What to work on: For the entries below, report every line that includes the word "find".

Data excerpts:
··········
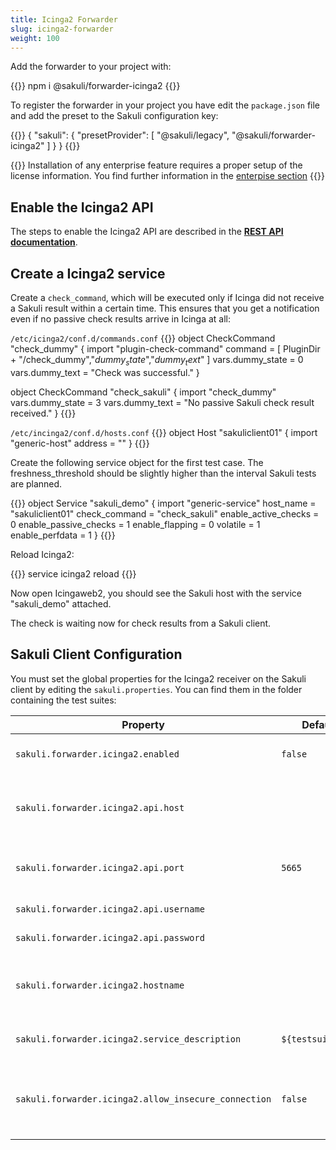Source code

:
 ```yaml
---
title: Icinga2 Forwarder
slug: icinga2-forwarder
weight: 100
---
```


Add the forwarder to your project with:

{{<highlight bash>}}
npm i @sakuli/forwarder-icinga2
{{</highlight>}}

To register the forwarder in your project you have edit the `package.json` file and add the preset to the Sakuli configuration key:

{{<highlight json>}}
{
    "sakuli": {
        "presetProvider": [
            "@sakuli/legacy",
            "@sakuli/forwarder-icinga2"
        ]
    }
}
{{</highlight>}}

{{<alert>}}
Installation of any enterprise feature requires a proper setup of the license information. You find further information in the [enterpise section](/docs/enterprise#using-licences-information)
{{</alert>}}

## Enable the Icinga2 API
The steps to enable the Icinga2 API are described in the [**REST API documentation**](http://docs.icinga.org/icinga2/snapshot/doc/module/icinga2/chapter/icinga2-api).

## Create a Icinga2 service

Create a `check_command`, which will be executed only if Icinga did not receive a Sakuli result within a certain time. This ensures that you get a notification even if no passive check results arrive in Icinga at all:

`/etc/icinga2/conf.d/commands.conf`
{{<highlight conf>}}
object CheckCommand "check_dummy" {
   import "plugin-check-command"
   command = [
     PluginDir + "/check_dummy","$dummy_state$","$dummy_text$"
   ]
   vars.dummy_state = 0
   vars.dummy_text = "Check was successful."
}

object CheckCommand "check_sakuli" {
   import "check_dummy"
   vars.dummy_state = 3
   vars.dummy_text = "No passive Sakuli check result received."
}
{{</highlight>}}

`/etc/incinga2/conf.d/hosts.conf`
{{<highlight conf>}}
object Host "sakuliclient01" {
   import "generic-host"
   address = "<IP>"
}
{{</highlight>}}

Create the following service object for the first test case. The freshness_threshold should be slightly higher than the interval Sakuli tests are planned.

{{<highlight conf>}}
object Service "sakuli_demo" {
  import "generic-service"
  host_name = "sakuliclient01"
  check_command = "check_sakuli"
  enable_active_checks = 0
  enable_passive_checks = 1
  enable_flapping = 0
  volatile = 1
  enable_perfdata = 1
}
{{</highlight>}}

Reload Icinga2:

{{<highlight bash>}}
service icinga2 reload
{{</highlight>}}

Now open Icingaweb2, you should see the Sakuli host with the service "sakuli_demo" attached.

The check is waiting now for check results from a Sakuli client.

## Sakuli Client Configuration

You must set the global properties for the Icinga2 receiver on the Sakuli client by editing the `sakuli.properties`. You can find them in the folder containing the test suites:

| Property | Default | Effect |
|----------|---------|--------|
|`sakuli.forwarder.icinga2.enabled` | `false`| Enables result forwarding to Icinga2 |
|`sakuli.forwarder.icinga2.api.host`| | The hostname or ip of the Icinga2 API-Endpoints|
|`sakuli.forwarder.icinga2.api.port`| `5665` | The port or ip of the Icinga2 API-Endpoints|
|`sakuli.forwarder.icinga2.api.username` | | API user name |
|`sakuli.forwarder.icinga2.api.password` | | API user password |
|`sakuli.forwarder.icinga2.hostname`| | The name of the host object configured in Icinga2 |
|`sakuli.forwarder.icinga2.service_description`| `${testsuite.id}` | The name of the service in icinga2 |
|`sakuli.forwarder.icinga2.allow_insecure_connection`| `false` | Disable SSL checks. **Never** use this in production environments! |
··········
Exercise output:
Installation of any enterprise feature requires a proper setup of the license information. You find further information in the [enterpise section](/docs/enterprise#using-licences-information)
You must set the global properties for the Icinga2 receiver on the Sakuli client by editing the `sakuli.properties`. You can find them in the folder containing the test suites:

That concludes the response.